→ **Collected data**:
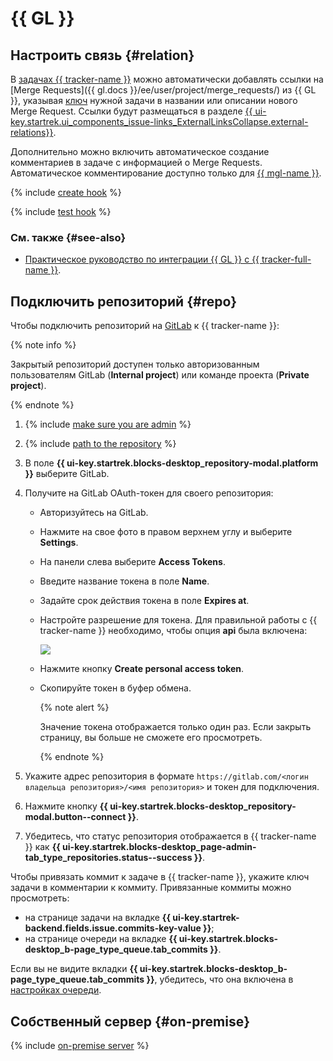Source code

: # {{ GL }}

## Настроить связь {#relation}


В [задачах {{ tracker-name }}](../about-tracker.md#zadacha) можно автоматически добавлять ссылки на [Merge Requests]({{ gl.docs }}/ee/user/project/merge_requests/) из {{ GL }}, указывая [ключ](../glossary.md#key) нужной задачи в названии или описании нового Merge Request. Ссылки будут размещаться в разделе [{{ ui-key.startrek.ui_components_issue-links_ExternalLinksCollapse.external-relations}}](../external-links.md).

Дополнительно можно включить автоматическое создание комментариев в задаче с информацией о Merge Requests. Автоматическое комментирование доступно только для [{{ mgl-name }}](../../managed-gitlab/).

{% include [create hook](../../_includes/managed-gitlab/create-hook.md) %}

{% include [test hook](../../_includes/managed-gitlab/test-hook.md) %}

### См. также {#see-also}

* [Практическое руководство по интеграции {{ GL }} с {{ tracker-full-name }}](../../managed-gitlab/tutorials/tracker-integration.md).

## Подключить репозиторий {#repo}

Чтобы подключить репозиторий на [GitLab](https://gitlab.com) к {{ tracker-name }}:

{% note info %}

Закрытый репозиторий доступен только авторизованным пользователям GitLab (**Internal project**) или команде проекта (**Private project**).

{% endnote %}

1. {% include [make sure you are admin](../../_includes/tracker/make-sure-admin.md) %}

1. {% include [path to the repository](../../_includes/tracker/repository-path.md) %}

1. В поле **{{ ui-key.startrek.blocks-desktop_repository-modal.platform }}** выберите GitLab.

1. Получите на GitLab OAuth-токен для своего репозитория:

    - Авторизуйтесь на GitLab.

    - Нажмите на свое фото в правом верхнем углу и выберите **Settings**.

    - На панели слева выберите **Access Tokens**.

    - Введите название токена в поле **Name**.

    - Задайте срок действия токена в поле **Expires at**.

    - Настройте разрешение для токена. Для правильной работы с {{ tracker-name }} необходимо, чтобы опция **api** была включена:

        ![](../../_assets/tracker/gitlab-token-settings.png)

    - Нажмите кнопку **Create personal access token**.

    - Скопируйте токен в буфер обмена.

        {% note alert %}

        Значение токена отображается только один раз. Если закрыть страницу, вы больше не сможете его просмотреть.

        {% endnote %}

1. Укажите адрес репозитория в формате `https://gitlab.com/<логин владельца репозитория>/<имя репозитория>` и токен для подключения.

1. Нажмите кнопку **{{ ui-key.startrek.blocks-desktop_repository-modal.button--connect }}**.

1. Убедитесь, что статус репозитория отображается в {{ tracker-name }} как **{{ ui-key.startrek.blocks-desktop_page-admin-tab_type_repositories.status--success }}**.

Чтобы привязать коммит к задаче в {{ tracker-name }}, укажите ключ задачи в комментарии к коммиту. Привязанные коммиты можно просмотреть:

- на странице задачи на вкладке **{{ ui-key.startrek-backend.fields.issue.commits-key-value }}**;
- на странице очереди на вкладке **{{ ui-key.startrek.blocks-desktop_b-page_type_queue.tab_commits }}**.

Если вы не видите вкладки **{{ ui-key.startrek.blocks-desktop_b-page_type_queue.tab_commits }}**, убедитесь, что она включена в [настройках очереди](../manager/edit-queue-general.md#ul_gcz_xlp_m2b).

## Собственный сервер {#on-premise}

{% include [on-premise server](../../_includes/tracker/on-premise-server.md) %}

→ **Activity**: Using the records above, restate word for word the lines from the one with "### См. также" through the one with "include [path to", both included.

→ **Solution**:
### См. также {#see-also}

* [Практическое руководство по интеграции {{ GL }} с {{ tracker-full-name }}](../../managed-gitlab/tutorials/tracker-integration.md).

## Подключить репозиторий {#repo}

Чтобы подключить репозиторий на [GitLab](https://gitlab.com) к {{ tracker-name }}:

{% note info %}

Закрытый репозиторий доступен только авторизованным пользователям GitLab (**Internal project**) или команде проекта (**Private project**).

{% endnote %}

1. {% include [make sure you are admin](../../_includes/tracker/make-sure-admin.md) %}

1. {% include [path to the repository](../../_includes/tracker/repository-path.md) %}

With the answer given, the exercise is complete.